Around 125,000 aircrew from 60 nations served in Bomber Command during the Second World War, volunteering from Britain, the Commonwealth and Dominions, occupied and neutral countries as well as German nationals fleeing persecution. Their average age was just 23.
The exhibition shares the Bomber Command story through the lens of the personal experiences of those who served. They were, in their eyes, just ordinary people from many different countries and backgrounds. In history, they gave extraordinary service. Men and women from across the world, on the ground and in the air, played a part.

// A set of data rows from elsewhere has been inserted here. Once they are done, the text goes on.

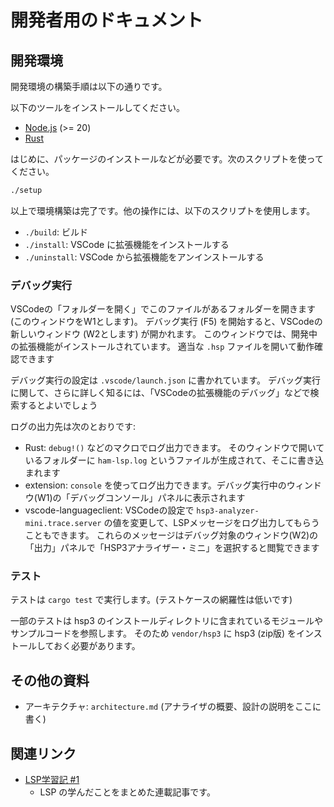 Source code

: # 開発者用のドキュメント

## 開発環境

開発環境の構築手順は以下の通りです。

以下のツールをインストールしてください。

- [Node.js](https://nodejs.org) (>= 20)
- [Rust](https://rustlang.org)

はじめに、パッケージのインストールなどが必要です。次のスクリプトを使ってください。

```sh
./setup
```

以上で環境構築は完了です。他の操作には、以下のスクリプトを使用します。

- `./build`: ビルド
- `./install`: VSCode に拡張機能をインストールする
- `./uninstall`: VSCode から拡張機能をアンインストールする

### デバッグ実行

VSCodeの「フォルダーを開く」でこのファイルがあるフォルダーを開きます (このウィンドウをW1とします)。
デバッグ実行 (F5) を開始すると、VSCodeの新しいウィンドウ (W2とします) が開かれます。
このウィンドウでは、開発中の拡張機能がインストールされています。
適当な `.hsp` ファイルを開いて動作確認できます

デバッグ実行の設定は `.vscode/launch.json` に書かれています。
デバッグ実行に関して、さらに詳しく知るには、「VSCodeの拡張機能のデバッグ」などで検索するとよいでしょう

ログの出力先は次のとおりです:

- Rust:
    `debug!()` などのマクロでログ出力できます。
    そのウィンドウで開いているフォルダーに `ham-lsp.log` というファイルが生成されて、そこに書き込まれます
- extension:
    `console` を使ってログ出力できます。デバッグ実行中のウィンドウ(W1)の「デバッグコンソール」パネルに表示されます
- vscode-languageclient:
    VSCodeの設定で `hsp3-analyzer-mini.trace.server` の値を変更して、LSPメッセージをログ出力してもらうこともできます。
    これらのメッセージはデバッグ対象のウィンドウ(W2)の「出力」パネルで「HSP3アナライザー・ミニ」を選択すると閲覧できます

### テスト

テストは `cargo test` で実行します。(テストケースの網羅性は低いです)

一部のテストは hsp3 のインストールディレクトリに含まれているモジュールやサンプルコードを参照します。
そのため `vendor/hsp3` に hsp3 (zip版) をインストールしておく必要があります。

## その他の資料

- アーキテクチャ: `architecture.md`
    (アナライザの概要、設計の説明をここに書く)

## 関連リンク

- [LSP学習記 #1](https://qiita.com/vain0x/items/d050fe7c8b342ed2004e)
    - LSP の学んだことをまとめた連載記事です。
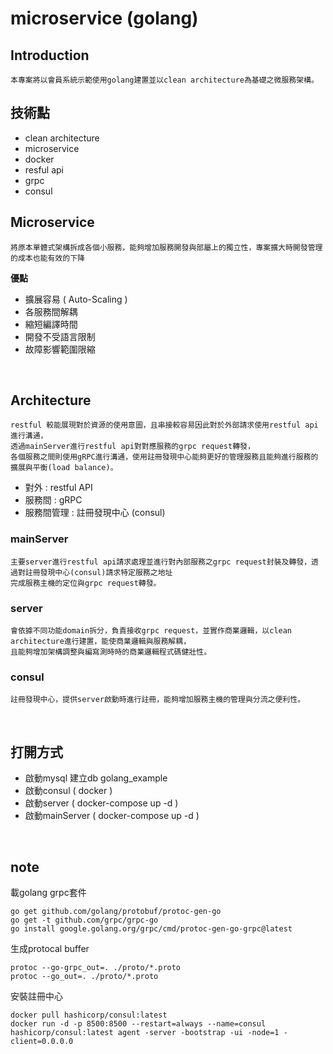 # **microservice (golang)**

## **Introduction**
```
本專案將以會員系統示範使用golang建置並以clean architecture為基礎之微服務架構。
```

## 技術點
* clean architecture
* microservice
* docker
* resful api
* grpc
* consul


## **Microservice**
```
將原本單體式架構拆成各個小服務，能夠增加服務開發與部屬上的獨立性，專案擴大時開發管理的成本也能有效的下降
```
**優點**
* 擴展容易 ( Auto-Scaling )
* 各服務間解耦
* 縮短編譯時間
* 開發不受語言限制
* 故障影響範圍限縮

<br>


## **Architecture**
```
restful 較能展現對於資源的使用意圖，且串接較容易因此對於外部請求使用restful api進行溝通，
透過mainServer進行restful api對對應服務的grpc request轉發，
各個服務之間則使用gRPC進行溝通，使用註冊發現中心能夠更好的管理服務且能夠進行服務的擴展與平衡(load balance)。
```

* 對外 : restful API
* 服務間 : gRPC
* 服務間管理 : 註冊發現中心 (consul)

### mainServer
```
主要server進行restful api請求處理並進行對內部服務之grpc request封裝及轉發，透過對註冊發現中心(consul)請求特定服務之地址
完成服務主機的定位與grpc request轉發。
```
### server
```
會依據不同功能domain拆分，負責接收grpc request，並實作商業邏輯，以clean architecture進行建置，能使商業邏輯與服務解耦，
且能夠增加架構調整與編寫測時時的商業邏輯程式碼健壯性。
```
### consul
```
註冊發現中心，提供server啟動時進行註冊，能夠增加服務主機的管理與分流之便利性。
```

<br>

## **打開方式**
* 啟動mysql 建立db golang_example
* 啟動consul ( docker )
* 啟動server ( docker-compose up -d )
* 啟動mainServer ( docker-compose up -d )

<br>

## **note**
載golang grpc套件
```
go get github.com/golang/protobuf/protoc-gen-go 
go get -t github.com/grpc/grpc-go    
go install google.golang.org/grpc/cmd/protoc-gen-go-grpc@latest
```

生成protocal buffer
```
protoc --go-grpc_out=. ./proto/*.proto
protoc --go_out=. ./proto/*.proto
```

安裝註冊中心
```
docker pull hashicorp/consul:latest
docker run -d -p 8500:8500 --restart=always --name=consul hashicorp/consul:latest agent -server -bootstrap -ui -node=1 -client=0.0.0.0
``` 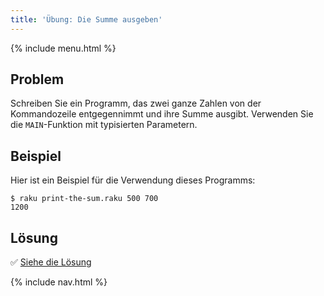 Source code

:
 ```yaml
---
title: 'Übung: Die Summe ausgeben'
---
```


{% include menu.html %}

## Problem

Schreiben Sie ein Programm, das zwei ganze Zahlen von der Kommandozeile entgegennimmt und ihre Summe ausgibt. Verwenden Sie die `MAIN`-Funktion mit typisierten Parametern.

## Beispiel

Hier ist ein Beispiel für die Verwendung dieses Programms:

```console
$ raku print-the-sum.raku 500 700
1200
```

## Lösung

✅ [Siehe die Lösung](solution)

{% include nav.html %} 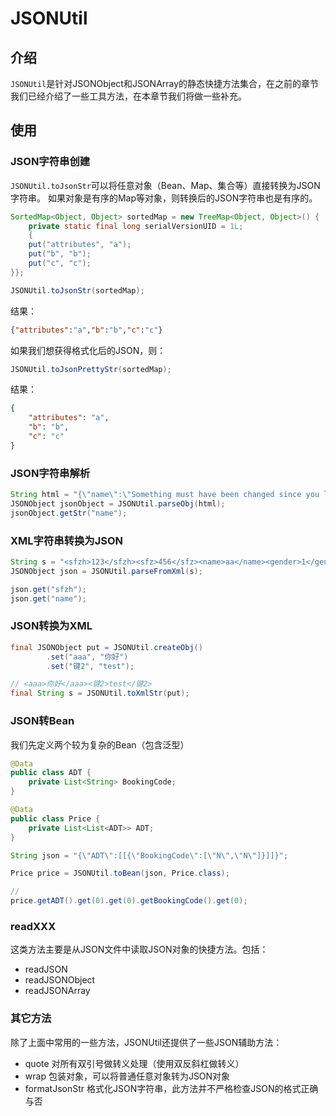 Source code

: JSONUtil
===

## 介绍

`JSONUtil`是针对JSONObject和JSONArray的静态快捷方法集合，在之前的章节我们已经介绍了一些工具方法，在本章节我们将做一些补充。

## 使用

### JSON字符串创建

`JSONUtil.toJsonStr`可以将任意对象（Bean、Map、集合等）直接转换为JSON字符串。
如果对象是有序的Map等对象，则转换后的JSON字符串也是有序的。

```java
SortedMap<Object, Object> sortedMap = new TreeMap<Object, Object>() {
	private static final long serialVersionUID = 1L;
	{
	put("attributes", "a");
	put("b", "b");
	put("c", "c");
}};

JSONUtil.toJsonStr(sortedMap);
```

结果：

```json
{"attributes":"a","b":"b","c":"c"}
```

如果我们想获得格式化后的JSON，则：

```java
JSONUtil.toJsonPrettyStr(sortedMap);
```

结果：

```json
{
    "attributes": "a",
    "b": "b",
    "c": "c"
}
```

### JSON字符串解析

```java
String html = "{\"name\":\"Something must have been changed since you leave\"}";
JSONObject jsonObject = JSONUtil.parseObj(html);
jsonObject.getStr("name");
```

### XML字符串转换为JSON

```java
String s = "<sfzh>123</sfzh><sfz>456</sfz><name>aa</name><gender>1</gender>";
JSONObject json = JSONUtil.parseFromXml(s);

json.get("sfzh");
json.get("name");
```

### JSON转换为XML

```java
final JSONObject put = JSONUtil.createObj()
		.set("aaa", "你好")
		.set("键2", "test");

// <aaa>你好</aaa><键2>test</键2>
final String s = JSONUtil.toXmlStr(put);
```

### JSON转Bean

我们先定义两个较为复杂的Bean（包含泛型）

```java
@Data
public class ADT {
	private List<String> BookingCode;
}

@Data
public class Price {
	private List<List<ADT>> ADT;
}
```

```java
String json = "{\"ADT\":[[{\"BookingCode\":[\"N\",\"N\"]}]]}";

Price price = JSONUtil.toBean(json, Price.class);

// 
price.getADT().get(0).get(0).getBookingCode().get(0);
```

### readXXX

这类方法主要是从JSON文件中读取JSON对象的快捷方法。包括：
- readJSON
- readJSONObject
- readJSONArray

### 其它方法

除了上面中常用的一些方法，JSONUtil还提供了一些JSON辅助方法：
- quote 对所有双引号做转义处理（使用双反斜杠做转义）
- wrap 包装对象，可以将普通任意对象转为JSON对象
- formatJsonStr 格式化JSON字符串，此方法并不严格检查JSON的格式正确与否

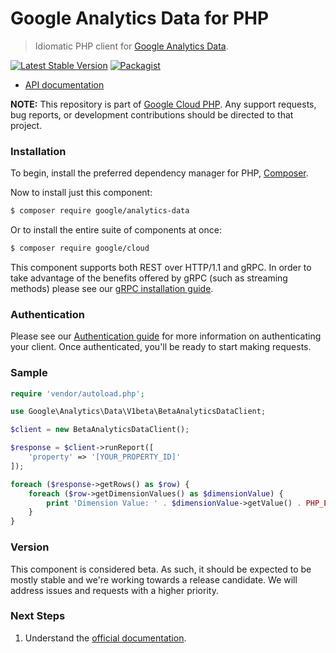 # Google Analytics Data for PHP

> Idiomatic PHP client for [Google Analytics Data](https://analytics.google.com/analytics/web/provision/#/provision).

[![Latest Stable Version](https://poser.pugx.org/google/analytics-data/v/stable)](https://packagist.org/packages/google/analytics-data) [![Packagist](https://img.shields.io/packagist/dm/google/analytics-data.svg)](https://packagist.org/packages/google/analytics-data)

* [API documentation](http://googleapis.github.io/google-cloud-php/#/docs/analytics-data/latest/analyticsdata/readme)

**NOTE:** This repository is part of [Google Cloud PHP](https://github.com/googleapis/google-cloud-php). Any
support requests, bug reports, or development contributions should be directed to
that project.

### Installation

To begin, install the preferred dependency manager for PHP, [Composer](https://getcomposer.org/).

Now to install just this component:

```sh
$ composer require google/analytics-data
```

Or to install the entire suite of components at once:

```sh
$ composer require google/cloud
```

This component supports both REST over HTTP/1.1 and gRPC. In order to take advantage of the benefits offered by gRPC (such as streaming methods)
please see our [gRPC installation guide](https://cloud.google.com/php/grpc).

### Authentication

Please see our [Authentication guide](https://github.com/googleapis/google-cloud-php/blob/master/AUTHENTICATION.md) for more information
on authenticating your client. Once authenticated, you'll be ready to start making requests.

### Sample

```php
require 'vendor/autoload.php';

use Google\Analytics\Data\V1beta\BetaAnalyticsDataClient;

$client = new BetaAnalyticsDataClient();

$response = $client->runReport([
    'property' => '[YOUR_PROPERTY_ID]'
]);

foreach ($response->getRows() as $row) {
    foreach ($row->getDimensionValues() as $dimensionValue) {
        print 'Dimension Value: ' . $dimensionValue->getValue() . PHP_EOL;
    }
}
```

### Version

This component is considered beta. As such, it should be expected to be mostly
stable and we're working towards a release candidate. We will address issues
and requests with a higher priority.

### Next Steps

1. Understand the [official documentation](https://developers.google.com/analytics/devguides/reporting/data/v1).
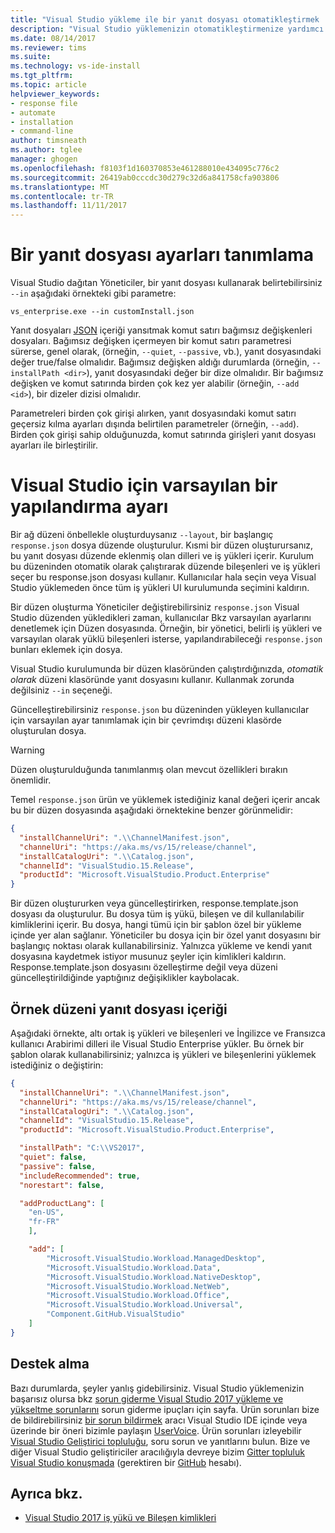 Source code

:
 ```yaml
---
title: "Visual Studio yükleme ile bir yanıt dosyası otomatikleştirmek | Microsoft Docs"
description: "Visual Studio yüklemenizin otomatikleştirmenize yardımcı olan bir JSON yanıt dosyası oluşturma hakkında bilgi edinin"
ms.date: 08/14/2017
ms.reviewer: tims
ms.suite: 
ms.technology: vs-ide-install
ms.tgt_pltfrm: 
ms.topic: article
helpviewer_keywords:
- response file
- automate
- installation
- command-line
author: timsneath
ms.author: tglee
manager: ghogen
ms.openlocfilehash: f8103f1d160370853e461288010e434095c776c2
ms.sourcegitcommit: 26419ab0cccdc30d279c32d6a841758cfa903806
ms.translationtype: MT
ms.contentlocale: tr-TR
ms.lasthandoff: 11/11/2017
---
```

# <a name="how-to-define-settings-in-a-response-file"></a>Bir yanıt dosyası ayarları tanımlama
Visual Studio dağıtan Yöneticiler, bir yanıt dosyası kullanarak belirtebilirsiniz `--in` aşağıdaki örnekteki gibi parametre:

```
vs_enterprise.exe --in customInstall.json
```

Yanıt dosyaları [JSON](http://json-schema.org/) içeriği yansıtmak komut satırı bağımsız değişkenleri dosyaları.  Bağımsız değişken içermeyen bir komut satırı parametresi sürerse, genel olarak, (örneğin, `--quiet`, `--passive`, vb.), yanıt dosyasındaki değer true/false olmalıdır.  Bağımsız değişken aldığı durumlarda (örneğin, `--installPath <dir>`), yanıt dosyasındaki değer bir dize olmalıdır.  Bir bağımsız değişken ve komut satırında birden çok kez yer alabilir (örneğin, `--add <id>`), bir dizeler dizisi olmalıdır.

Parametreleri birden çok girişi alırken, yanıt dosyasındaki komut satırı geçersiz kılma ayarları dışında belirtilen parametreler (örneğin, `--add`). Birden çok girişi sahip olduğunuzda, komut satırında girişleri yanıt dosyası ayarları ile birleştirilir.

# <a name="setting-a-default-configuration-for-visual-studio"></a>Visual Studio için varsayılan bir yapılandırma ayarı

Bir ağ düzeni önbellekle oluşturduysanız `--layout`, bir başlangıç `response.json` dosya düzende oluşturulur. Kısmi bir düzen oluşturursanız, bu yanıt dosyası düzende eklenmiş olan dilleri ve iş yükleri içerir.  Kurulum bu düzeninden otomatik olarak çalıştırarak düzende bileşenleri ve iş yükleri seçer bu response.json dosyası kullanır.  Kullanıcılar hala seçin veya Visual Studio yüklemeden önce tüm iş yükleri UI kurulumunda seçimini kaldırın.

Bir düzen oluşturma Yöneticiler değiştirebilirsiniz `response.json` Visual Studio düzenden yükledikleri zaman, kullanıcılar Bkz varsayılan ayarlarını denetlemek için Düzen dosyasında.  Örneğin, bir yönetici, belirli iş yükleri ve varsayılan olarak yüklü bileşenleri isterse, yapılandırabileceği `response.json` bunları eklemek için dosya.

Visual Studio kurulumunda bir düzen klasöründen çalıştırdığınızda, _otomatik olarak_ düzeni klasöründe yanıt dosyasını kullanır.  Kullanmak zorunda değilsiniz `--in` seçeneği.

Güncelleştirebilirsiniz `response.json` bu düzeninden yükleyen kullanıcılar için varsayılan ayar tanımlamak için bir çevrimdışı düzeni klasörde oluşturulan dosya.

> [!WARNING]
> Düzen oluşturulduğunda tanımlanmış olan mevcut özellikleri bırakın önemlidir.

Temel `response.json` ürün ve yüklemek istediğiniz kanal değeri içerir ancak bu bir düzen dosyasında aşağıdaki örnektekine benzer görünmelidir:

```json
{
  "installChannelUri": ".\\ChannelManifest.json",
  "channelUri": "https://aka.ms/vs/15/release/channel",
  "installCatalogUri": ".\\Catalog.json",
  "channelId": "VisualStudio.15.Release",
  "productId": "Microsoft.VisualStudio.Product.Enterprise"
}
```
Bir düzen oluştururken veya güncelleştirirken, response.template.json dosyası da oluşturulur.  Bu dosya tüm iş yükü, bileşen ve dil kullanılabilir kimliklerini içerir.  Bu dosya, hangi tümü için bir şablon özel bir yükleme içinde yer alan sağlanır.  Yöneticiler bu dosya için bir özel yanıt dosyasını bir başlangıç noktası olarak kullanabilirsiniz.  Yalnızca yükleme ve kendi yanıt dosyasına kaydetmek istiyor musunuz şeyler için kimlikleri kaldırın.  Response.template.json dosyasını özelleştirme değil veya düzeni güncelleştirildiğinde yaptığınız değişiklikler kaybolacak.

## <a name="example-layout-response-file-content"></a>Örnek düzeni yanıt dosyası içeriği
Aşağıdaki örnekte, altı ortak iş yükleri ve bileşenleri ve İngilizce ve Fransızca kullanıcı Arabirimi dilleri ile Visual Studio Enterprise yükler. Bu örnek bir şablon olarak kullanabilirsiniz; yalnızca iş yükleri ve bileşenlerini yüklemek istediğiniz o değiştirin:

```json
{
  "installChannelUri": ".\\ChannelManifest.json",
  "channelUri": "https://aka.ms/vs/15/release/channel",
  "installCatalogUri": ".\\Catalog.json",
  "channelId": "VisualStudio.15.Release",
  "productId": "Microsoft.VisualStudio.Product.Enterprise",

  "installPath": "C:\\VS2017",
  "quiet": false,
  "passive": false,
  "includeRecommended": true,
  "norestart": false,

  "addProductLang": [
    "en-US",
    "fr-FR"
    ],

    "add": [
        "Microsoft.VisualStudio.Workload.ManagedDesktop",
        "Microsoft.VisualStudio.Workload.Data",
        "Microsoft.VisualStudio.Workload.NativeDesktop",
        "Microsoft.VisualStudio.Workload.NetWeb",
        "Microsoft.VisualStudio.Workload.Office",
        "Microsoft.VisualStudio.Workload.Universal",
        "Component.GitHub.VisualStudio"
    ]
}
```

## <a name="get-support"></a>Destek alma
Bazı durumlarda, şeyler yanlış gidebilirsiniz. Visual Studio yüklemenizin başarısız olursa bkz [sorun giderme Visual Studio 2017 yükleme ve yükseltme sorunlarını](troubleshooting-installation-issues.md) sorun giderme ipuçları için sayfa. Ürün sorunları bize de bildirebilirsiniz [bir sorun bildirmek](../ide/how-to-report-a-problem-with-visual-studio-2017.md) aracı Visual Studio IDE içinde veya üzerinde bir öneri bizimle paylaşın [UserVoice](https://visualstudio.uservoice.com/forums/121579). Ürün sorunları izleyebilir [Visual Studio Geliştirici topluluğu](https://developercommunity.visualstudio.com/), soru sorun ve yanıtlarını bulun. Bize ve diğer Visual Studio geliştiriciler aracılığıyla devreye bizim [Gitter topluluk Visual Studio konuşmada](https://gitter.im/Microsoft/VisualStudio) (gerektiren bir [GitHub](https://github.com/) hesabı).

## <a name="see-also"></a>Ayrıca bkz.
* [Visual Studio 2017 iş yükü ve Bileşen kimlikleri](workload-and-component-ids.md)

Throughout the exhibition silhouettes depict the stories of individuals who played crucial roles, like that of Barnes Wallis the genius inventor behind the ‘bouncing bomb’ used in the famous Dams raid, and the Vickers Wellington bomber, Wing Commander Raymond Hilton who was the first operational captain of Lancaster ‘S for Sugar’ currently on display at the Museum, and Corporal Lilian Bader who was one of the first Black women to join the British armed forces.
Also on display are other Bomber Command aircraft such as the Handley Page Halifax and the tail section of the Short Stirling Mk III surrounded by new high-tech interpretation.
New showcases have enabled us to exhibit personal objects taken from storage such as the fire-damaged flying helmet, jacket and goggles belonging to Sgt John Hannah. This brave wireless op/air gunner was awarded the VC by extinguishing an on-board fire with just his bare hands – thereby saving his aircraft and crew against all odds.
On display are some of the innovative technical developments that supported Bomber Command in the delivery of their operations. Visitors can see the replica 9,250lb cylindrical Anti-Dam Mine (also known as the bouncing bomb), the 22,000lb Grand Slam Bomb and a Rose Brothers Type R gun turret.
The exhibition’s themes cover training, tech and tactics, precision raids, and experience and loss. Context is provided by a timeline detailing key events in Bomber Command’s history and aircraft development while new exhibition features including augmented reality will help aid visitor understanding.